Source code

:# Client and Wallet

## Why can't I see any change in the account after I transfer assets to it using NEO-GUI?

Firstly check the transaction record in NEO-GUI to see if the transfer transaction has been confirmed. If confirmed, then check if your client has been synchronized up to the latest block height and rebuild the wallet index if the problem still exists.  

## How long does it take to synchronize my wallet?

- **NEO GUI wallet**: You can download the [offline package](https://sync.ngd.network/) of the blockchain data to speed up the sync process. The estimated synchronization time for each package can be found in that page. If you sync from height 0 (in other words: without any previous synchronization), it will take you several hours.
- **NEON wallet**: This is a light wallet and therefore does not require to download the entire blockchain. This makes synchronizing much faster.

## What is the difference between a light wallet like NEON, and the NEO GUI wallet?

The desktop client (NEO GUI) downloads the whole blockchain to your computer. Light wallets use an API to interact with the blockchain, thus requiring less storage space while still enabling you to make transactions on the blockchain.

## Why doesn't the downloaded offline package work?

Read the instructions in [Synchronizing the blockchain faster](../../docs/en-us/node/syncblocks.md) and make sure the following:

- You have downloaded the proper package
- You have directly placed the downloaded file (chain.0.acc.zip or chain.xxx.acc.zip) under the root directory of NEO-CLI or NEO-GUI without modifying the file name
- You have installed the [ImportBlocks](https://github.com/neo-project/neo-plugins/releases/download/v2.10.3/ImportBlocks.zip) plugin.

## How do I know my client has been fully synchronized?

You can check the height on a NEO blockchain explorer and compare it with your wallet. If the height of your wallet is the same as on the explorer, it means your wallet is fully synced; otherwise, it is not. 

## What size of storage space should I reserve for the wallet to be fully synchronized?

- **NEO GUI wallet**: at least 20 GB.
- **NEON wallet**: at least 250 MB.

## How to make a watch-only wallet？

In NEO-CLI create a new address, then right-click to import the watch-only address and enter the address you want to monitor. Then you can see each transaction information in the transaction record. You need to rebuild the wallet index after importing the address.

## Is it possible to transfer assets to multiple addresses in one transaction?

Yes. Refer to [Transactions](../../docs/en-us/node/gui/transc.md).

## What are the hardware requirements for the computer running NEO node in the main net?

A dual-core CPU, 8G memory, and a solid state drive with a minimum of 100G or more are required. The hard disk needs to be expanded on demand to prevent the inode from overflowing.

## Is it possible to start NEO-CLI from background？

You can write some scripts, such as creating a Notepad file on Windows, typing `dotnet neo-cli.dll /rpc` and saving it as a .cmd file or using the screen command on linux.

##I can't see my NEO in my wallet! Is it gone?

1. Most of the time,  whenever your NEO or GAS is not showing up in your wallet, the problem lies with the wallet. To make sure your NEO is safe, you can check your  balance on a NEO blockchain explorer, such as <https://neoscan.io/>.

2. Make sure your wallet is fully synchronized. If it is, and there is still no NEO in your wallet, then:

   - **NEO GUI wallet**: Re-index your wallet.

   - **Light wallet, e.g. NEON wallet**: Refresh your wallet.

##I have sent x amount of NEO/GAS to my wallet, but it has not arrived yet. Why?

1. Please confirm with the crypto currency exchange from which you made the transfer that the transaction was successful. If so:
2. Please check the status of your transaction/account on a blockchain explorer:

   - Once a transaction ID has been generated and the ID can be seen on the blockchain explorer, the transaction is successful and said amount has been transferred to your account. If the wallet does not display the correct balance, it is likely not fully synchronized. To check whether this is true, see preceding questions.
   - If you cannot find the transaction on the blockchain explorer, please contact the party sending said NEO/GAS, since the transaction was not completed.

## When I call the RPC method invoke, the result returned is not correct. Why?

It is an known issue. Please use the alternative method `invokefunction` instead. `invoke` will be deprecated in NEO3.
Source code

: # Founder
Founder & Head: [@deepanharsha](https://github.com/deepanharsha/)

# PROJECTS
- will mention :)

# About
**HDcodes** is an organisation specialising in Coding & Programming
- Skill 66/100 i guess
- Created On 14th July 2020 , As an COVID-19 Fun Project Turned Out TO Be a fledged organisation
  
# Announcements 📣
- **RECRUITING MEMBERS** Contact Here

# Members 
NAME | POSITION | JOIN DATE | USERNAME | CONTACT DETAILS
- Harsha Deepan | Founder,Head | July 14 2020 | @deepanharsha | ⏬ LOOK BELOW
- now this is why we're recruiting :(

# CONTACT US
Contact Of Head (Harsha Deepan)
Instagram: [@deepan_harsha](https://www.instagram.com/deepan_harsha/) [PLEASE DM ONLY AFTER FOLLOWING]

_ACTIVITY:_
For the records above, give the number of lines that include the string "watch", with nothing added.

_RESPONSE TO THE EXERCISE:_
2